● **WORK TASK**: Retype every entry word for word. Omit the pictures.

──────── MATERIALS PROVIDED

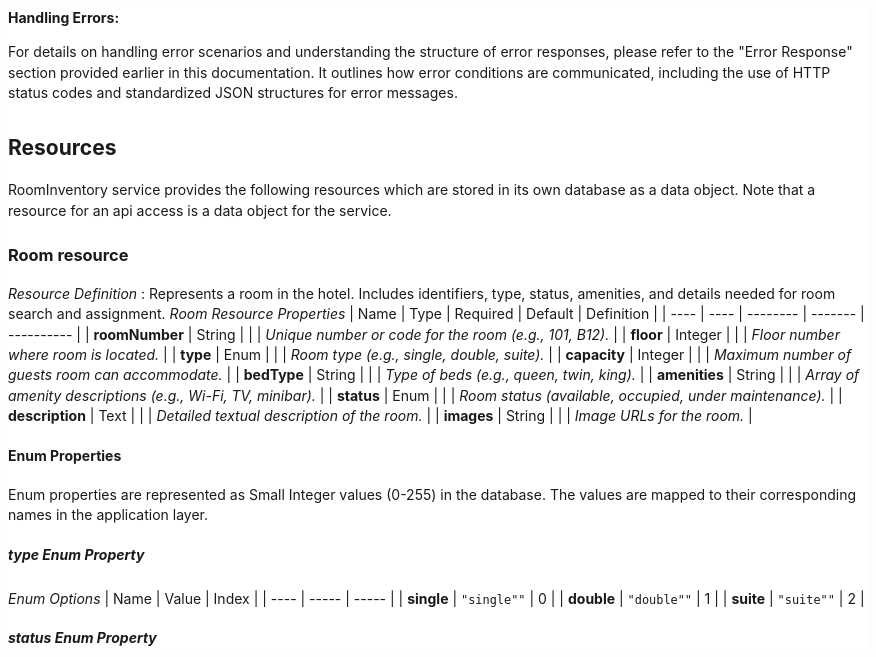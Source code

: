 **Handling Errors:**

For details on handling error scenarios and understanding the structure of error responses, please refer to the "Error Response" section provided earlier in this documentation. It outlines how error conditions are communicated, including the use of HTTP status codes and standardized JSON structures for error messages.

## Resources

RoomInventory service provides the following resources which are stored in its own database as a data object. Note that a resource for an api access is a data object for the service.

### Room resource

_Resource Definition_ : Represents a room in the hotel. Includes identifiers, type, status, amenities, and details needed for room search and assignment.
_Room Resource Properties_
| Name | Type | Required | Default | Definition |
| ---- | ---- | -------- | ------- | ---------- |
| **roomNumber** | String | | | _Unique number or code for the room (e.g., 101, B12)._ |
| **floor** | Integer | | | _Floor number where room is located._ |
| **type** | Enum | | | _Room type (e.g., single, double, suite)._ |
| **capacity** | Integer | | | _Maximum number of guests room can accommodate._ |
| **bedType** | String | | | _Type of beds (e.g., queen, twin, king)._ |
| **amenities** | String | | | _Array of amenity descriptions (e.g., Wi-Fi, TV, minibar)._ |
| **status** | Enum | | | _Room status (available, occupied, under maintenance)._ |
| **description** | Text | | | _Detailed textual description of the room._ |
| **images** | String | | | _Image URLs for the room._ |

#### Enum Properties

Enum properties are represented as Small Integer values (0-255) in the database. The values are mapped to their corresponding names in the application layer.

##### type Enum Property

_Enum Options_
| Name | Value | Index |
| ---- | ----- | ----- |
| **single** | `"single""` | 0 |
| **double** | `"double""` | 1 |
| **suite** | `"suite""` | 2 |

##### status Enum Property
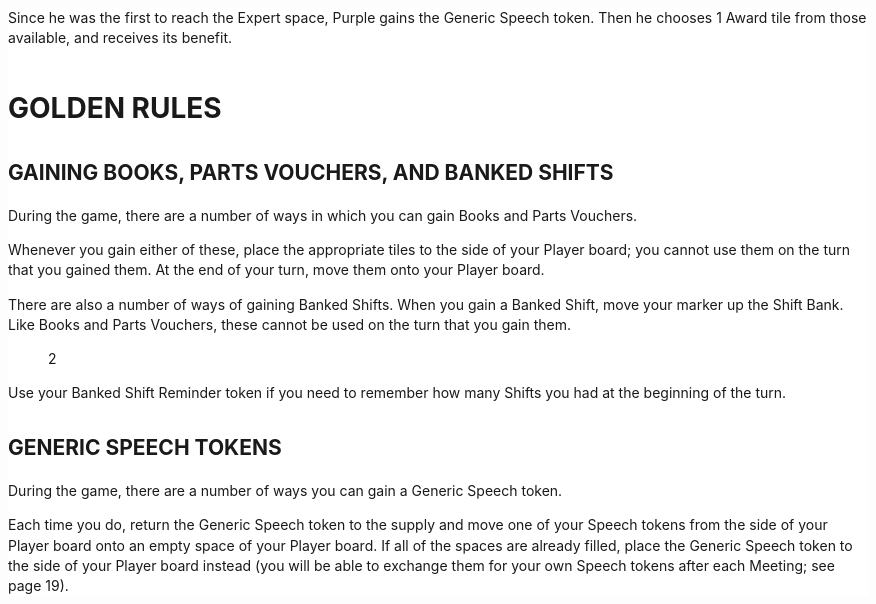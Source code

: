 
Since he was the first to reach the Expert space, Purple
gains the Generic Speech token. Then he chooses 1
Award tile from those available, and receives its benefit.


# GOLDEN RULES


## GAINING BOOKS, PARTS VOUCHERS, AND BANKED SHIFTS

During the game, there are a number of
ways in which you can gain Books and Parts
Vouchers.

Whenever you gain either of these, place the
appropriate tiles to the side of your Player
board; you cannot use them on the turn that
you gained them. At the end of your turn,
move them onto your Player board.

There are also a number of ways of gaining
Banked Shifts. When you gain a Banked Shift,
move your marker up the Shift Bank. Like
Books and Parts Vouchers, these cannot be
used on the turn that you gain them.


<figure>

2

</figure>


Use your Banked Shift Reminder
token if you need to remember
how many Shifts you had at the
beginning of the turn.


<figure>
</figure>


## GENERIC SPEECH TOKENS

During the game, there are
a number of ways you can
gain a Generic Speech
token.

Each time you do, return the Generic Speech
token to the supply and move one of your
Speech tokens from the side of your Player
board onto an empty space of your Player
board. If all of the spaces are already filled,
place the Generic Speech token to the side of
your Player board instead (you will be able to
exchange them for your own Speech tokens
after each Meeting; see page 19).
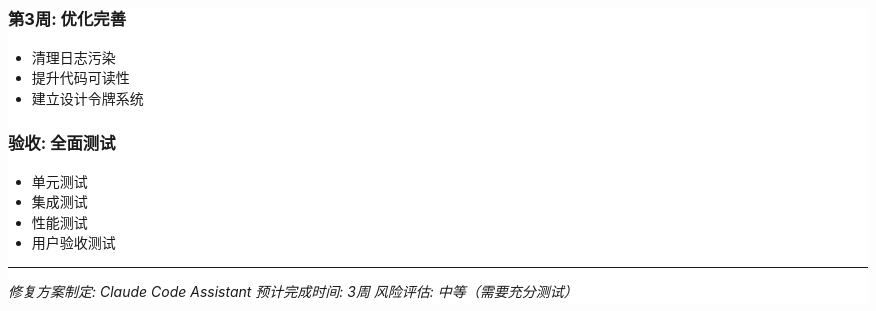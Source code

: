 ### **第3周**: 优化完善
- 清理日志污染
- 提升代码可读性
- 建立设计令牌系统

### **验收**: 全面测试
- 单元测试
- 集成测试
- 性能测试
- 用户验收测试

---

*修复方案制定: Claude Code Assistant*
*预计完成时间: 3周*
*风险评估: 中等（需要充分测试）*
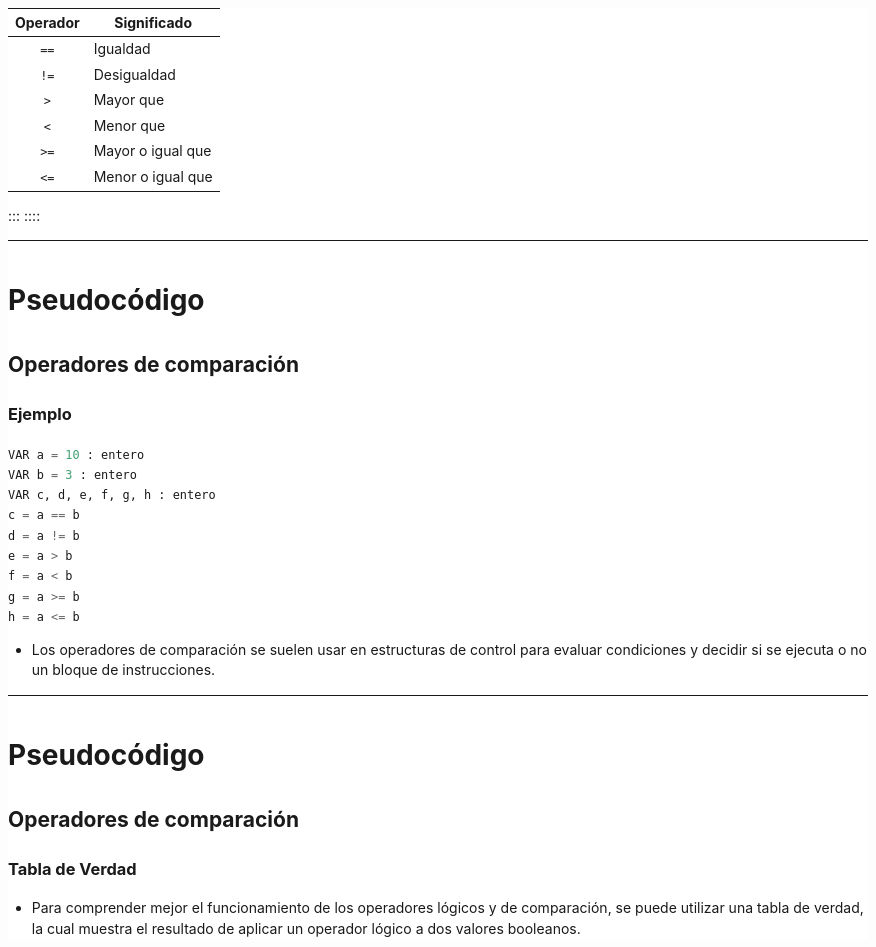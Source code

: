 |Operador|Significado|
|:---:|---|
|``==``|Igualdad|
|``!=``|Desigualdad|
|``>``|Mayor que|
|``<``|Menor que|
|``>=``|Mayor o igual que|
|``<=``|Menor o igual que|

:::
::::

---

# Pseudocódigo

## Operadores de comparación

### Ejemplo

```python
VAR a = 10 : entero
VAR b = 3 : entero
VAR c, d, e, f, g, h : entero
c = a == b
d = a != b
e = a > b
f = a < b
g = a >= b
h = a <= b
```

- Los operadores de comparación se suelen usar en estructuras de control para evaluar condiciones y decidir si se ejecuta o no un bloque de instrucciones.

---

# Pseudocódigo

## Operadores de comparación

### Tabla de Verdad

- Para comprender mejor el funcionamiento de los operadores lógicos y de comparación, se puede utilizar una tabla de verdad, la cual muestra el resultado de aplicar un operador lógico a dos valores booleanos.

────────────────

● **SOLUTION TO THIS PROBLEM**:
Source code

: **Handling Errors:**

For details on handling error scenarios and understanding the structure of error responses, please refer to the "Error Response" section provided earlier in this documentation. It outlines how error conditions are communicated, including the use of HTTP status codes and standardized JSON structures for error messages.

## Resources

RoomInventory service provides the following resources which are stored in its own database as a data object. Note that a resource for an api access is a data object for the service.

### Room resource

_Resource Definition_ : Represents a room in the hotel. Includes identifiers, type, status, amenities, and details needed for room search and assignment.
_Room Resource Properties_
| Name | Type | Required | Default | Definition |
| ---- | ---- | -------- | ------- | ---------- |
| **roomNumber** | String | | | _Unique number or code for the room (e.g., 101, B12)._ |
| **floor** | Integer | | | _Floor number where room is located._ |
| **type** | Enum | | | _Room type (e.g., single, double, suite)._ |
| **capacity** | Integer | | | _Maximum number of guests room can accommodate._ |
| **bedType** | String | | | _Type of beds (e.g., queen, twin, king)._ |
| **amenities** | String | | | _Array of amenity descriptions (e.g., Wi-Fi, TV, minibar)._ |
| **status** | Enum | | | _Room status (available, occupied, under maintenance)._ |
| **description** | Text | | | _Detailed textual description of the room._ |
| **images** | String | | | _Image URLs for the room._ |

#### Enum Properties

Enum properties are represented as Small Integer values (0-255) in the database. The values are mapped to their corresponding names in the application layer.

##### type Enum Property

_Enum Options_
| Name | Value | Index |
| ---- | ----- | ----- |
| **single** | `"single""` | 0 |
| **double** | `"double""` | 1 |
| **suite** | `"suite""` | 2 |

##### status Enum Property
Source code

: 
Since he was the first to reach the Expert space, Purple
gains the Generic Speech token. Then he chooses 1
Award tile from those available, and receives its benefit.


# GOLDEN RULES


## GAINING BOOKS, PARTS VOUCHERS, AND BANKED SHIFTS

During the game, there are a number of
ways in which you can gain Books and Parts
Vouchers.

Whenever you gain either of these, place the
appropriate tiles to the side of your Player
board; you cannot use them on the turn that
you gained them. At the end of your turn,
move them onto your Player board.

There are also a number of ways of gaining
Banked Shifts. When you gain a Banked Shift,
move your marker up the Shift Bank. Like
Books and Parts Vouchers, these cannot be
used on the turn that you gain them.


<figure>

2

</figure>


Use your Banked Shift Reminder
token if you need to remember
how many Shifts you had at the
beginning of the turn.


<figure>
</figure>


## GENERIC SPEECH TOKENS

During the game, there are
a number of ways you can
gain a Generic Speech
token.

Each time you do, return the Generic Speech
token to the supply and move one of your
Speech tokens from the side of your Player
board onto an empty space of your Player
board. If all of the spaces are already filled,
place the Generic Speech token to the side of
your Player board instead (you will be able to
exchange them for your own Speech tokens
after each Meeting; see page 19).
Source code

: ### **第3周**: 优化完善
- 清理日志污染
- 提升代码可读性
- 建立设计令牌系统

### **验收**: 全面测试
- 单元测试
- 集成测试
- 性能测试
- 用户验收测试

---

*修复方案制定: Claude Code Assistant*
*预计完成时间: 3周*
*风险评估: 中等（需要充分测试）*
Source code

: |Operador|Significado|
|:---:|---|
|``==``|Igualdad|
|``!=``|Desigualdad|
|``>``|Mayor que|
|``<``|Menor que|
|``>=``|Mayor o igual que|
|``<=``|Menor o igual que|

:::
::::

---

# Pseudocódigo

## Operadores de comparación

### Ejemplo

```python
VAR a = 10 : entero
VAR b = 3 : entero
VAR c, d, e, f, g, h : entero
c = a == b
d = a != b
e = a > b
f = a < b
g = a >= b
h = a <= b
```

- Los operadores de comparación se suelen usar en estructuras de control para evaluar condiciones y decidir si se ejecuta o no un bloque de instrucciones.

---

# Pseudocódigo

## Operadores de comparación

### Tabla de Verdad

- Para comprender mejor el funcionamiento de los operadores lógicos y de comparación, se puede utilizar una tabla de verdad, la cual muestra el resultado de aplicar un operador lógico a dos valores booleanos.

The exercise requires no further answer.